Not sure about the laws there, but around here this is a violation of the terms of use for these services. Police are NOT ALLOWED to access those databases for personal reasons/use. That would land them in a whole heap of trouble (disciplinary action up to and including termination) if they were found out. and all inquires to those databases are logged by user and query.

Actually an entire police department can end up being banned from access to the databases for that type of misuse..



LEADS is one such system used locally
LAW ENFORCEMENT AGENCIES DATA SYSTEM (LEADS)

Quote:

Section 1240.80 Dissemination of Data Obtained Through LEADS
a) The LEADS network and LEADS data shall not be used for personal purposes.
b) Personal or unofficial messages shall not be transmitted.
c) LEADS data shall not be sold.
d) LEADS data shall not be disseminated to any individual or organization that is not legally authorized to have access to the information.

4) LEADS operators shall use the terminal only for those purposes for which they are authorized.
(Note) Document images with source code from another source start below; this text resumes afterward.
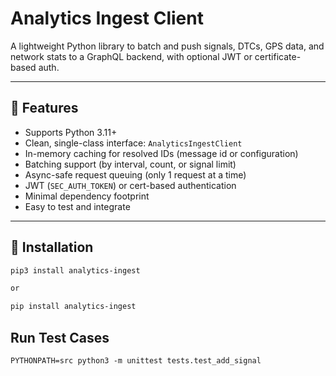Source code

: # Analytics Ingest Client

A lightweight Python library to batch and push signals, DTCs, GPS data, and network stats to a GraphQL backend, with optional JWT or certificate-based auth.

---

## 🔧 Features

- Supports Python 3.11+
- Clean, single-class interface: `AnalyticsIngestClient`
- In-memory caching for resolved IDs (message id or configuration)
- Batching support (by interval, count, or signal limit)
- Async-safe request queuing (only 1 request at a time)
- JWT (`SEC_AUTH_TOKEN`) or cert-based authentication
- Minimal dependency footprint
- Easy to test and integrate

---

## 🚀 Installation

```bash
pip3 install analytics-ingest

or

pip install analytics-ingest

```

## Run Test Cases

```
PYTHONPATH=src python3 -m unittest tests.test_add_signal
```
The individual receiving a request for criminal justice information must ensure the person requesting the information is authorized to receive the data.


c) Major Violations Requiring Immediate Suspension (High Risk)

When a violation occurs that could seriously affect the integrity of LEADS or could threaten the safety of officers or the public, or is against the law, the Director may immediately suspend all or part of LEADS access or services without prior notice. When immediate suspension becomes necessary, the Director will notify the suspended agency and give the following:
Threaten the safety of the public, that's you..


Just want you to be aware if he is obtaining information through one of those systems he is most certainly in violation...


Sorry for going off topic like that, but you should be aware of that information. No matter what Law enforcement database they use I'm sure all have similar restrictions.






[edit]I read almos the whole thread but stopped a couple posts before the end, to see someone else had already mentioned this.. When will I learn to read the entire thread before posting ?

AnanthaP 04-20-2009 10:36 PM

QueenMom,

First "pull the network wire" (or get the wireless disabled). Then copy the pictures and documents to a USB or backup device. This is important since the ex could be logging your backup operations and "hit" on you in more malicious ways.

Next, copy out the data and reformat the hard disk and load up an OS of your choice. Preferable linux based since it is less probne to malicious attacks and as many other posters said, comes with better defaults.

MS-Office files contain macros that can run and install more malware, which will work mostly in a windows environment. Also, in MS-Office (if you prefer Windows) you can steps to disable the macros. Pictures should generally be OK. But look carefully at GIF files - particulalrly animated GIFs - using some GIF builder. They can still contain iritants and certainly do not use flash files if you choose to remain in a Windows environment.